WHAT THE TASK ASKS
Output every line below as it stands, dropping only the images.
(Beginning of ENTRIES SUPPLIED)
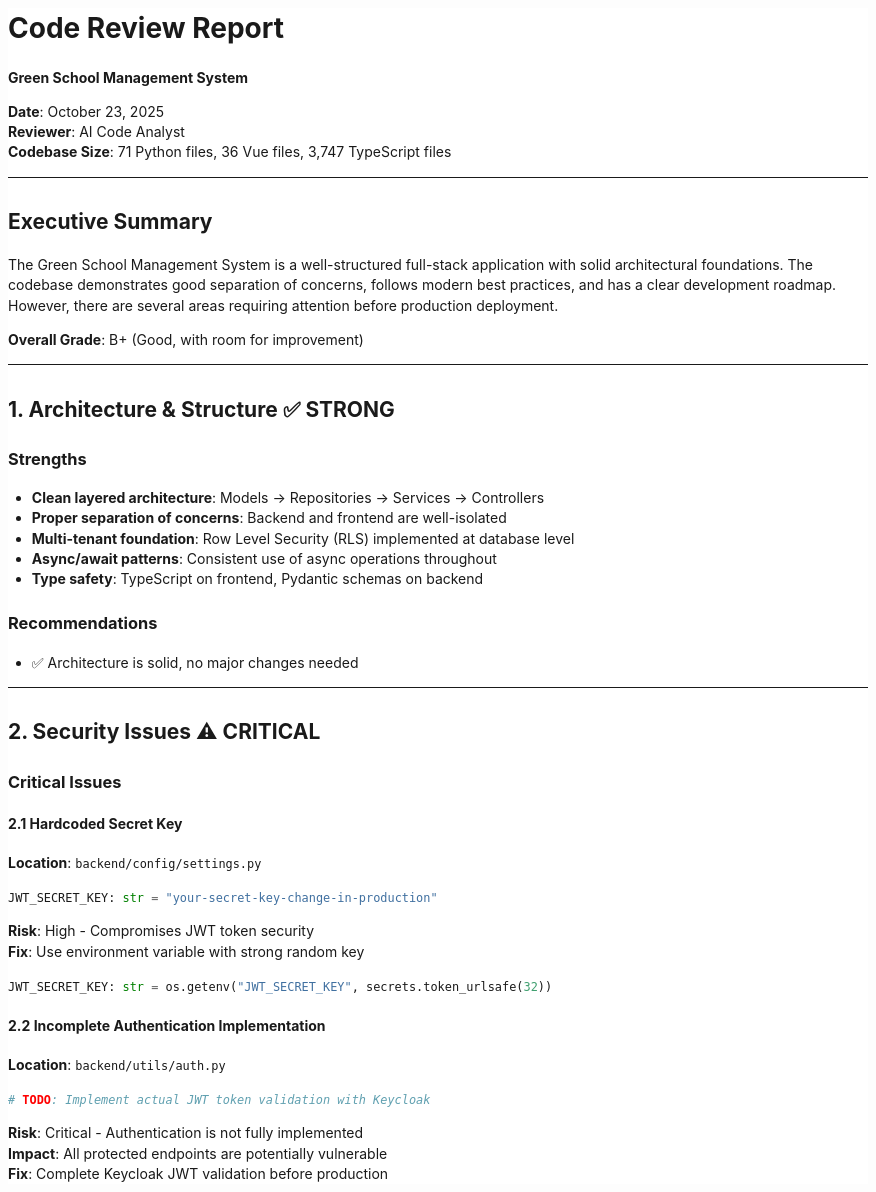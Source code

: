 # Code Review Report
**Green School Management System**

**Date**: October 23, 2025  
**Reviewer**: AI Code Analyst  
**Codebase Size**: 71 Python files, 36 Vue files, 3,747 TypeScript files

---

## Executive Summary

The Green School Management System is a well-structured full-stack application with solid architectural foundations. The codebase demonstrates good separation of concerns, follows modern best practices, and has a clear development roadmap. However, there are several areas requiring attention before production deployment.

**Overall Grade**: B+ (Good, with room for improvement)

---

## 1. Architecture & Structure ✅ STRONG

### Strengths
- **Clean layered architecture**: Models → Repositories → Services → Controllers
- **Proper separation of concerns**: Backend and frontend are well-isolated
- **Multi-tenant foundation**: Row Level Security (RLS) implemented at database level
- **Async/await patterns**: Consistent use of async operations throughout
- **Type safety**: TypeScript on frontend, Pydantic schemas on backend

### Recommendations
- ✅ Architecture is solid, no major changes needed

---

## 2. Security Issues ⚠️ CRITICAL

### Critical Issues

#### 2.1 Hardcoded Secret Key
**Location**: `backend/config/settings.py`
```python
JWT_SECRET_KEY: str = "your-secret-key-change-in-production"
```
**Risk**: High - Compromises JWT token security  
**Fix**: Use environment variable with strong random key
```python
JWT_SECRET_KEY: str = os.getenv("JWT_SECRET_KEY", secrets.token_urlsafe(32))
```

#### 2.2 Incomplete Authentication Implementation
**Location**: `backend/utils/auth.py`
```python
# TODO: Implement actual JWT token validation with Keycloak
```
**Risk**: Critical - Authentication is not fully implemented  
**Impact**: All protected endpoints are potentially vulnerable  
**Fix**: Complete Keycloak JWT validation before production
(End of ENTRIES SUPPLIED)
EXERCISE RESULT
Source code

: # Code Review Report
**Green School Management System**

**Date**: October 23, 2025  
**Reviewer**: AI Code Analyst  
**Codebase Size**: 71 Python files, 36 Vue files, 3,747 TypeScript files

---

## Executive Summary

The Green School Management System is a well-structured full-stack application with solid architectural foundations. The codebase demonstrates good separation of concerns, follows modern best practices, and has a clear development roadmap. However, there are several areas requiring attention before production deployment.

**Overall Grade**: B+ (Good, with room for improvement)

---

## 1. Architecture & Structure ✅ STRONG

### Strengths
- **Clean layered architecture**: Models → Repositories → Services → Controllers
- **Proper separation of concerns**: Backend and frontend are well-isolated
- **Multi-tenant foundation**: Row Level Security (RLS) implemented at database level
- **Async/await patterns**: Consistent use of async operations throughout
- **Type safety**: TypeScript on frontend, Pydantic schemas on backend

### Recommendations
- ✅ Architecture is solid, no major changes needed

---

## 2. Security Issues ⚠️ CRITICAL

### Critical Issues

#### 2.1 Hardcoded Secret Key
**Location**: `backend/config/settings.py`
```python
JWT_SECRET_KEY: str = "your-secret-key-change-in-production"
```
**Risk**: High - Compromises JWT token security  
**Fix**: Use environment variable with strong random key
```python
JWT_SECRET_KEY: str = os.getenv("JWT_SECRET_KEY", secrets.token_urlsafe(32))
```

#### 2.2 Incomplete Authentication Implementation
**Location**: `backend/utils/auth.py`
```python
# TODO: Implement actual JWT token validation with Keycloak
```
**Risk**: Critical - Authentication is not fully implemented  
**Impact**: All protected endpoints are potentially vulnerable  
**Fix**: Complete Keycloak JWT validation before production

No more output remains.